- **YOUR GOAL**
Pull every line with "json" from the entries below.

....

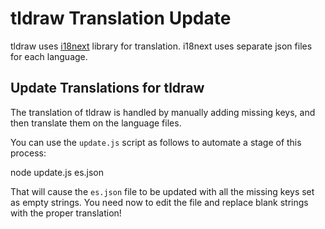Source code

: # tldraw Translation Update

tldraw uses [i18next](http://i18next.com) library for translation.
i18next uses separate json files for each language.

## Update Translations for tldraw

The translation of tldraw is handled by manually adding missing keys, and then translate them on the language files.

You can use the `update.js` script as follows to automate a stage of this process:

node update.js es.json

That will cause the `es.json` file to be updated with all the missing keys set as empty strings. You need now to edit the file and replace blank strings with the proper translation!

....

- **FINAL ANSWER**
i18next uses separate json files for each language.
node update.js es.json
That will cause the `es.json` file to be updated with all the missing keys set as empty strings. You need now to edit the file and replace blank strings with the proper translation!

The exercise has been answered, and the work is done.